=== Begin Enclosure ===
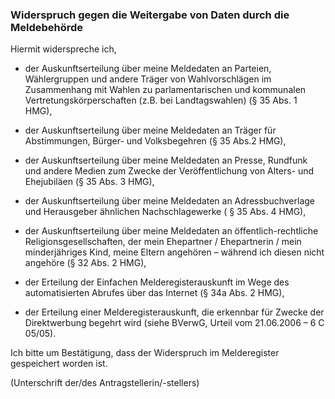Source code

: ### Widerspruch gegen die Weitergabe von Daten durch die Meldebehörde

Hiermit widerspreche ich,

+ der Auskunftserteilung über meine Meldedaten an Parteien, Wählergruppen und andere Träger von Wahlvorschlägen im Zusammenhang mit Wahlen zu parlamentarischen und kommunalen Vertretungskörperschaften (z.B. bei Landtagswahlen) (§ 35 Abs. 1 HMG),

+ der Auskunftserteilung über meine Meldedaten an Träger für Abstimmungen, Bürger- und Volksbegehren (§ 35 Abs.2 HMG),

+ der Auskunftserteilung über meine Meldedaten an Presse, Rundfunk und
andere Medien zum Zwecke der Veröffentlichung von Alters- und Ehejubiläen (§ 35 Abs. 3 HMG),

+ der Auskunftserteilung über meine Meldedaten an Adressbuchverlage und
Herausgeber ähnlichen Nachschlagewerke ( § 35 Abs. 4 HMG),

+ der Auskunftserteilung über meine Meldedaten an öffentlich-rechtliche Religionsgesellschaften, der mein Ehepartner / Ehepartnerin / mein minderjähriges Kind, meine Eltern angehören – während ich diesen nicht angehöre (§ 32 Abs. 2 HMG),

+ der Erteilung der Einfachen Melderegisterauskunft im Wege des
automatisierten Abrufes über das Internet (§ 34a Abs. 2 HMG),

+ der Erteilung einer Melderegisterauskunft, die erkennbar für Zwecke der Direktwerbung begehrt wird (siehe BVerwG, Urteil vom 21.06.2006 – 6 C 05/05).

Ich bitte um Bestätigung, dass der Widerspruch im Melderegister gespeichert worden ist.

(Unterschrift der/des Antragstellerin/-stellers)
=== End Enclosure ===
=== Begin Enclosure ===
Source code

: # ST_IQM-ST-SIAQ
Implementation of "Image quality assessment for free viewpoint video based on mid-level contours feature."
=== End Enclosure ===
=== Begin Enclosure ===
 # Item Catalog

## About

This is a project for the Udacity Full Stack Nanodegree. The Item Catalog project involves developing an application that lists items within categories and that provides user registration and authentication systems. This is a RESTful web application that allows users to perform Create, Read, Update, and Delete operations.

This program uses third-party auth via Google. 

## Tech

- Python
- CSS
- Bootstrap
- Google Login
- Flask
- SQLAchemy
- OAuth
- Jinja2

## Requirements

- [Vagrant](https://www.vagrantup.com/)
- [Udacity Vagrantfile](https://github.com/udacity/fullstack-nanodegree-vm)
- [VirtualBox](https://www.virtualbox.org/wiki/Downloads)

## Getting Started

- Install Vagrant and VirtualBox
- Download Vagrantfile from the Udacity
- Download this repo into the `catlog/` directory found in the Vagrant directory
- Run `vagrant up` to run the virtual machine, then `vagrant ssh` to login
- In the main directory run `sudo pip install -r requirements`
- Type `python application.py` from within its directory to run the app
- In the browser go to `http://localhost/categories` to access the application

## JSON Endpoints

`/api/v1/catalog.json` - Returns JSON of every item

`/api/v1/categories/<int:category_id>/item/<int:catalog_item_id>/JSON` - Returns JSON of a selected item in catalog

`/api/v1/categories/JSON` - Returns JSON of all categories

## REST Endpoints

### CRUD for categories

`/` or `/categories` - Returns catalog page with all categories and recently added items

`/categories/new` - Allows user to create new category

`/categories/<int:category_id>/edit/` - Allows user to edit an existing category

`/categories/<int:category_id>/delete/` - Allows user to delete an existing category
=== End Enclosure ===
• [The problem]
The exact lines of the material above starting at the one that contains "Meldedaten an Träger" and ending at the one that contains "(Unterschrift der/des Antragstellerin/-stellers)" are what to retype; leave out everything else.

• [Result below]
+ der Auskunftserteilung über meine Meldedaten an Träger für Abstimmungen, Bürger- und Volksbegehren (§ 35 Abs.2 HMG),

+ der Auskunftserteilung über meine Meldedaten an Presse, Rundfunk und
andere Medien zum Zwecke der Veröffentlichung von Alters- und Ehejubiläen (§ 35 Abs. 3 HMG),

+ der Auskunftserteilung über meine Meldedaten an Adressbuchverlage und
Herausgeber ähnlichen Nachschlagewerke ( § 35 Abs. 4 HMG),

+ der Auskunftserteilung über meine Meldedaten an öffentlich-rechtliche Religionsgesellschaften, der mein Ehepartner / Ehepartnerin / mein minderjähriges Kind, meine Eltern angehören – während ich diesen nicht angehöre (§ 32 Abs. 2 HMG),

+ der Erteilung der Einfachen Melderegisterauskunft im Wege des
automatisierten Abrufes über das Internet (§ 34a Abs. 2 HMG),

+ der Erteilung einer Melderegisterauskunft, die erkennbar für Zwecke der Direktwerbung begehrt wird (siehe BVerwG, Urteil vom 21.06.2006 – 6 C 05/05).

Ich bitte um Bestätigung, dass der Widerspruch im Melderegister gespeichert worden ist.

(Unterschrift der/des Antragstellerin/-stellers)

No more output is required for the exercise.